### REQUIRED ACTION:
Search the records for the word "contradiction" and copy every line in which it occurs.

*** DATA IN THIS EXERCISE ***

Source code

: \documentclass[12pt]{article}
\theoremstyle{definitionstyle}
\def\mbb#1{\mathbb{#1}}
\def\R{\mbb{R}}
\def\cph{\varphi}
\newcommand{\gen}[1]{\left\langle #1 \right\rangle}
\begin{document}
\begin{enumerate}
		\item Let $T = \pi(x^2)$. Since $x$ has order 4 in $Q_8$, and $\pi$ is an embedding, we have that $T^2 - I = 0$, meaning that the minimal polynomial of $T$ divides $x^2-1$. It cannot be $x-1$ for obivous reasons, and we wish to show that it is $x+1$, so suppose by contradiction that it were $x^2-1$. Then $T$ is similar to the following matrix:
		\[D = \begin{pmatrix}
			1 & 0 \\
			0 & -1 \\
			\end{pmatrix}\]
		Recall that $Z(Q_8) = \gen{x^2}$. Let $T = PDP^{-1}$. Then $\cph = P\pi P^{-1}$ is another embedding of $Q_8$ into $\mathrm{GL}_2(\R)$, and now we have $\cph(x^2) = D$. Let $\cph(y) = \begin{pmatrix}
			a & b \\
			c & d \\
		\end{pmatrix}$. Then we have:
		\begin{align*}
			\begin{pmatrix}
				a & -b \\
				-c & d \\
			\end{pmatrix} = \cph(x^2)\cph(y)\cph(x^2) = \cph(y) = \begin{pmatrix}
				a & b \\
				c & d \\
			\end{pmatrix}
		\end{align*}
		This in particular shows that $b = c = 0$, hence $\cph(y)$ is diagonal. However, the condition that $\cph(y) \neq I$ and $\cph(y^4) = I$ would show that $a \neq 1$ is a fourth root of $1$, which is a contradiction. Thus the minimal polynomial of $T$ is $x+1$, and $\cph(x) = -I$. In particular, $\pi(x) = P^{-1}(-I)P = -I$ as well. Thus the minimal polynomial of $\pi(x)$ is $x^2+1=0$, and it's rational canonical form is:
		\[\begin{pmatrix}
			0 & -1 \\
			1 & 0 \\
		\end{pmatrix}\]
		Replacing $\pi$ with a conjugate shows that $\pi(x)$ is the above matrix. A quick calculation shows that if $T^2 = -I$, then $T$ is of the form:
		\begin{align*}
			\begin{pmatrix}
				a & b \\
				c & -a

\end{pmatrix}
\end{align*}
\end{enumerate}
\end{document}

*** End of DATA IN THIS EXERCISE ***
*** DATA IN THIS EXERCISE ***

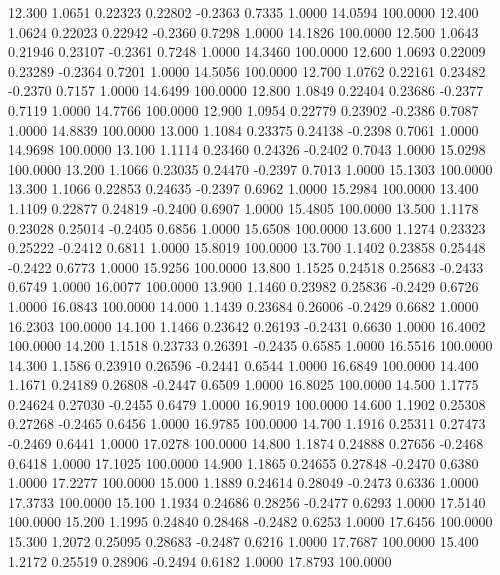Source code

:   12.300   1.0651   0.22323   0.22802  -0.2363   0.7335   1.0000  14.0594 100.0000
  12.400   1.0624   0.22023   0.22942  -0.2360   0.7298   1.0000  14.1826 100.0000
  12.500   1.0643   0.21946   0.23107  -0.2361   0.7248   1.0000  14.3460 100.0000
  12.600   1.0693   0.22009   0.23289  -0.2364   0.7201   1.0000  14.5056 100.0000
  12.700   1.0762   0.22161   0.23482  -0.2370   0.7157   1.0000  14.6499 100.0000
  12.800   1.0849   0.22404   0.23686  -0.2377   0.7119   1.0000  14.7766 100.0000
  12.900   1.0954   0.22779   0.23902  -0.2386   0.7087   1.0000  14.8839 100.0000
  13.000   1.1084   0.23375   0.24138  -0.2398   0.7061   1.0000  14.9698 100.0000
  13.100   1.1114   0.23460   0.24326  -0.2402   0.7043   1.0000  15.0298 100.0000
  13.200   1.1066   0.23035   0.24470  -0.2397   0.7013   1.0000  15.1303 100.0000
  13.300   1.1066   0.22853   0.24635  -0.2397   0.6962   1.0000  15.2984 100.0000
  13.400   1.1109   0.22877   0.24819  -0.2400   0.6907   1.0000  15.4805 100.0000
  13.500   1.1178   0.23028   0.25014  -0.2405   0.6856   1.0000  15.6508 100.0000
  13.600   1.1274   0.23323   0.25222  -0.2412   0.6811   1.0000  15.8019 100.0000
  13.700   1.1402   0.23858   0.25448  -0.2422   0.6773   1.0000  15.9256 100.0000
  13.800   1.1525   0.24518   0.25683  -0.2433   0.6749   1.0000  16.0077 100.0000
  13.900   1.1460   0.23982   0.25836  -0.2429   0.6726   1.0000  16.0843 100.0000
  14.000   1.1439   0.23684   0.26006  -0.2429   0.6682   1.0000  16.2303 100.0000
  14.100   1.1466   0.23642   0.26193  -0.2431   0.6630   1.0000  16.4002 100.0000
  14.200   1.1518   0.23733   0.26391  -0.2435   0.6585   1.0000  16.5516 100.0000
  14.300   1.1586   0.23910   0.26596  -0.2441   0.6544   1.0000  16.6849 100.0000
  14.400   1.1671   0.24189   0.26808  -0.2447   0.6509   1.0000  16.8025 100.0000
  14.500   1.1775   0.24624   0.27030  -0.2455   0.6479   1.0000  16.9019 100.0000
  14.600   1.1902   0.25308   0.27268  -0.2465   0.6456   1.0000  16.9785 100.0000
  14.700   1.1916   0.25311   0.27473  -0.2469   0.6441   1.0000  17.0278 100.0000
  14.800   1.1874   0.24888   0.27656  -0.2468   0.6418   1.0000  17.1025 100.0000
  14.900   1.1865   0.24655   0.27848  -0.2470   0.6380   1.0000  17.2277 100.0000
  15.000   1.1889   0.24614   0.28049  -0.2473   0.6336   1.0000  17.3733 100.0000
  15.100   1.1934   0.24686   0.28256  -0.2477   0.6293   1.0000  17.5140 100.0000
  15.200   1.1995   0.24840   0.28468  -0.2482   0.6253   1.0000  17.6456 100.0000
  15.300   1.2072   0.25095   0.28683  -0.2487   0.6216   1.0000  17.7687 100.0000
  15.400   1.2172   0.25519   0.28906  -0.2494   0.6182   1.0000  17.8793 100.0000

*** End of DATA IN THIS EXERCISE ***
*** DATA IN THIS EXERCISE ***

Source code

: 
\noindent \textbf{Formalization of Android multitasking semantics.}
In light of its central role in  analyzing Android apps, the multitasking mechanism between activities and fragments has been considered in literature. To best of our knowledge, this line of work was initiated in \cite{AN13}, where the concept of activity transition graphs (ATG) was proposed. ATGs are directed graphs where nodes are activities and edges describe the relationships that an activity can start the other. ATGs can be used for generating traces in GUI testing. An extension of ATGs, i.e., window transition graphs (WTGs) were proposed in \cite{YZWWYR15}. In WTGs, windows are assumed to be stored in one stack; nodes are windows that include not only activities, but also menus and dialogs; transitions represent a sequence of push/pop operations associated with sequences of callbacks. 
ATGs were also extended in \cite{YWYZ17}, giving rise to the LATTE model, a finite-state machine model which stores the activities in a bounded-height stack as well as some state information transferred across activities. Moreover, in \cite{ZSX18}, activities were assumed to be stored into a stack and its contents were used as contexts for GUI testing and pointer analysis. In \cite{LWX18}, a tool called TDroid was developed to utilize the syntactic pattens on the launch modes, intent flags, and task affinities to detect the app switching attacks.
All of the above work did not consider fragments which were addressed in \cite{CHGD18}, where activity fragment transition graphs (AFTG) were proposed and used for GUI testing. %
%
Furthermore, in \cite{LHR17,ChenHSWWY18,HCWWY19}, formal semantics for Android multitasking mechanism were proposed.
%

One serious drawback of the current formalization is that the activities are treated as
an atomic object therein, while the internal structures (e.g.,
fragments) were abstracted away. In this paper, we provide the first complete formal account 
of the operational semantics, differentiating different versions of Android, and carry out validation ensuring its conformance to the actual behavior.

*** End of DATA IN THIS EXERCISE ***

### EXERCISE ANSWER:
		\item Let $T = \pi(x^2)$. Since $x$ has order 4 in $Q_8$, and $\pi$ is an embedding, we have that $T^2 - I = 0$, meaning that the minimal polynomial of $T$ divides $x^2-1$. It cannot be $x-1$ for obivous reasons, and we wish to show that it is $x+1$, so suppose by contradiction that it were $x^2-1$. Then $T$ is similar to the following matrix:
		This in particular shows that $b = c = 0$, hence $\cph(y)$ is diagonal. However, the condition that $\cph(y) \neq I$ and $\cph(y^4) = I$ would show that $a \neq 1$ is a fourth root of $1$, which is a contradiction. Thus the minimal polynomial of $T$ is $x+1$, and $\cph(x) = -I$. In particular, $\pi(x) = P^{-1}(-I)P = -I$ as well. Thus the minimal polynomial of $\pi(x)$ is $x^2+1=0$, and it's rational canonical form is:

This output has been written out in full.